Across all the records below, count the lines that hold "europeiska". State only that figure.

Start of Block

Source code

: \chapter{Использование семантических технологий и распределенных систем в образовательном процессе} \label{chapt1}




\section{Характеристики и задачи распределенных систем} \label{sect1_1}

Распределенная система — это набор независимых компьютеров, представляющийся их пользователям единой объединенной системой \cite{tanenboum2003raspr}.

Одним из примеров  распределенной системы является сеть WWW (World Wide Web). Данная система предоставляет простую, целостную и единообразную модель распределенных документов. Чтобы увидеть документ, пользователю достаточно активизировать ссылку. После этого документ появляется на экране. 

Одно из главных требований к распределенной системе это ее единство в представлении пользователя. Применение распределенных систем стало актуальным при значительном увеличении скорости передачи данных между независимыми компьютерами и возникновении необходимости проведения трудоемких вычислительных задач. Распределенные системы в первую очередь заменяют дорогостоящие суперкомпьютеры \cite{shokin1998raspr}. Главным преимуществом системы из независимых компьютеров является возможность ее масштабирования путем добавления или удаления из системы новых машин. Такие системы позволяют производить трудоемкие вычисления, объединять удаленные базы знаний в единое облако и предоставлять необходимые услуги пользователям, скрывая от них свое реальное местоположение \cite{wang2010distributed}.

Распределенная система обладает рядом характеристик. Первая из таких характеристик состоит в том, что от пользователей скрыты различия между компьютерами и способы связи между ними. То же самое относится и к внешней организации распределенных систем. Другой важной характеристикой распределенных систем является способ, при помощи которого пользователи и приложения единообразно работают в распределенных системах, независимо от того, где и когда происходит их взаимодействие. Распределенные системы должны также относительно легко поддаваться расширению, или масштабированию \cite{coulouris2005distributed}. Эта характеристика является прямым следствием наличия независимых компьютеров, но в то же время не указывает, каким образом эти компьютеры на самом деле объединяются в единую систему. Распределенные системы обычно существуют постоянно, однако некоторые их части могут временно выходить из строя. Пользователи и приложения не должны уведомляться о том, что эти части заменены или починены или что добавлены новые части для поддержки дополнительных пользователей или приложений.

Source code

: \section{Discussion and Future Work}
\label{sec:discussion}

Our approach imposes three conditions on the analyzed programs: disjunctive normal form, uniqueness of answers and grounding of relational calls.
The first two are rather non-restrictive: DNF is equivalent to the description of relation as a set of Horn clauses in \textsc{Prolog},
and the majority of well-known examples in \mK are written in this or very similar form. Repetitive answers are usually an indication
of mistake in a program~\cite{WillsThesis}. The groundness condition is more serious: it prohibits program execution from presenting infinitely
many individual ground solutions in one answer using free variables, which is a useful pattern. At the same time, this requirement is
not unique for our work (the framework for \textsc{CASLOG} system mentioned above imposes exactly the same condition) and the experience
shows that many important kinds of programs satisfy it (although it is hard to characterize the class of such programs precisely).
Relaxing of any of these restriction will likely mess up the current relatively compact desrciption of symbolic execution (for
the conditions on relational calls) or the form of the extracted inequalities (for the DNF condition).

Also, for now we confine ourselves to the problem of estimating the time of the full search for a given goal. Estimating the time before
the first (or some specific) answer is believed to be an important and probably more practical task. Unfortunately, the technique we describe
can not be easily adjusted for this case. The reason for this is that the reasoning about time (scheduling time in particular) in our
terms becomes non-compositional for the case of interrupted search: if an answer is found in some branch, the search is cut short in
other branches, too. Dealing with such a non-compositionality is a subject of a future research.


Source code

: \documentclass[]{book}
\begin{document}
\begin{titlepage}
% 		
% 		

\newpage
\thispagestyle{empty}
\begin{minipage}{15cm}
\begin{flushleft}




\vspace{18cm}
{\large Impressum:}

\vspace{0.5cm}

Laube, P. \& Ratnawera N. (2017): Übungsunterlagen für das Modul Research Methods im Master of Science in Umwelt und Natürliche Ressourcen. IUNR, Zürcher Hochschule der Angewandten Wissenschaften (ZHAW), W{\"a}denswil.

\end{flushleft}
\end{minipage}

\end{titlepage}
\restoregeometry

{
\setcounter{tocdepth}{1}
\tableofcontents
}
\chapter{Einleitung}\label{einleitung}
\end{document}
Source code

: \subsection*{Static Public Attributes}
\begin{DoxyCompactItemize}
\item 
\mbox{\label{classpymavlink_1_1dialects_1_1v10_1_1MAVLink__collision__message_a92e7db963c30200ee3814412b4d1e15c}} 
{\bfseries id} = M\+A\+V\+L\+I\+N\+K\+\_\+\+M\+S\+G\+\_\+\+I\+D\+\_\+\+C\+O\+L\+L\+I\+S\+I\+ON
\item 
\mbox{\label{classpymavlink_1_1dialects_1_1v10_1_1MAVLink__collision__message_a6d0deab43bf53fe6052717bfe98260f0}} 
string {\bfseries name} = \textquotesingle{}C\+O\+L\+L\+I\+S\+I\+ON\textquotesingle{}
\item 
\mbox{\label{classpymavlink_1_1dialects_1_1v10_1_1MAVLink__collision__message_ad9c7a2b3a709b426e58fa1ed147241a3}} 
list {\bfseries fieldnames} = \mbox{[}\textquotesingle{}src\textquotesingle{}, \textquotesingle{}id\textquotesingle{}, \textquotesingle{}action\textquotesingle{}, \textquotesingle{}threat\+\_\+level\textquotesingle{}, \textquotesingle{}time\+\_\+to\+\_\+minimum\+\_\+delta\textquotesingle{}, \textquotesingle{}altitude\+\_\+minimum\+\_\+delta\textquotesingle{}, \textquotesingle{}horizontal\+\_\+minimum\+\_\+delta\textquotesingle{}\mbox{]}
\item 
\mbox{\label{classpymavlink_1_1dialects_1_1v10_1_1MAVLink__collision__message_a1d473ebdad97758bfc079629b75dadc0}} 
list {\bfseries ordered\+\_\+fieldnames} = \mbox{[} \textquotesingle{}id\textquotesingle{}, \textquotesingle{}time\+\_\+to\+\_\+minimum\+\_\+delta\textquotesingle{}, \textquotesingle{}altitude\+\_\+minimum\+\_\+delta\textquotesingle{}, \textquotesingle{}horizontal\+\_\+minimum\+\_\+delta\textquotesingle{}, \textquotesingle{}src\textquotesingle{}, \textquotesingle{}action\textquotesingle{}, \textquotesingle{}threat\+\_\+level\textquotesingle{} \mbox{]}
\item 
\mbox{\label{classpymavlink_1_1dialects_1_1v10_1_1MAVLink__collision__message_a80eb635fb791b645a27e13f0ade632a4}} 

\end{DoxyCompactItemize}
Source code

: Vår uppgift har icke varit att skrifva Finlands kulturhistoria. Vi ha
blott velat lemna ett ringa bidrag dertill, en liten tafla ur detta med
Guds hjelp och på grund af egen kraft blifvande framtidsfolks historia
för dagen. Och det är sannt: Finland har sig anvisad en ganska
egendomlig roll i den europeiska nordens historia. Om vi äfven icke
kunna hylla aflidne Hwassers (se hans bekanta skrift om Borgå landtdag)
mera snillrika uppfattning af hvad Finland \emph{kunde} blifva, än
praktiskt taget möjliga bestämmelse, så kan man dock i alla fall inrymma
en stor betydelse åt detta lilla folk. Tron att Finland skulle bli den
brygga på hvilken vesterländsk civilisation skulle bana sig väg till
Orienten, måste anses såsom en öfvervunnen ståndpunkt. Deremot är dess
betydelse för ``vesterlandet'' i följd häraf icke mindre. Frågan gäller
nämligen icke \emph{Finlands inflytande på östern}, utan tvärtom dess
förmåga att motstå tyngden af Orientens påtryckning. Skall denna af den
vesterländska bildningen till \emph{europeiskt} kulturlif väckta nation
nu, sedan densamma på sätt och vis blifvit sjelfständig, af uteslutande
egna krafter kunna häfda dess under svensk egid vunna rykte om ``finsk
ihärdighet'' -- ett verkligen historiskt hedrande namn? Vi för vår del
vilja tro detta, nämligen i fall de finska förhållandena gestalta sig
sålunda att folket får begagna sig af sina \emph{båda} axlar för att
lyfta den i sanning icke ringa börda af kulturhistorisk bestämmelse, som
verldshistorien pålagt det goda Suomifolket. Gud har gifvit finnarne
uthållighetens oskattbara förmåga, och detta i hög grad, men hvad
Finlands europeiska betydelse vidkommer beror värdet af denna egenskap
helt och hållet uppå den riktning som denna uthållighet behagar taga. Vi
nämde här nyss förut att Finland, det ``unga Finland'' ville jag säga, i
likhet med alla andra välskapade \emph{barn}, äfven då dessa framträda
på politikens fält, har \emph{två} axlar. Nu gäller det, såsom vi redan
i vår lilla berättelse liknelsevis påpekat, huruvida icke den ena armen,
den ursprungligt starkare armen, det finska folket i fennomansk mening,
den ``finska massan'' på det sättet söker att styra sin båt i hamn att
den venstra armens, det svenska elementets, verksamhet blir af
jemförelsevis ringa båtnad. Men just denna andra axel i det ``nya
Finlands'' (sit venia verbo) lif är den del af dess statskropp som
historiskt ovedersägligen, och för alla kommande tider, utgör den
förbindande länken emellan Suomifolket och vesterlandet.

End of Block

Reply
2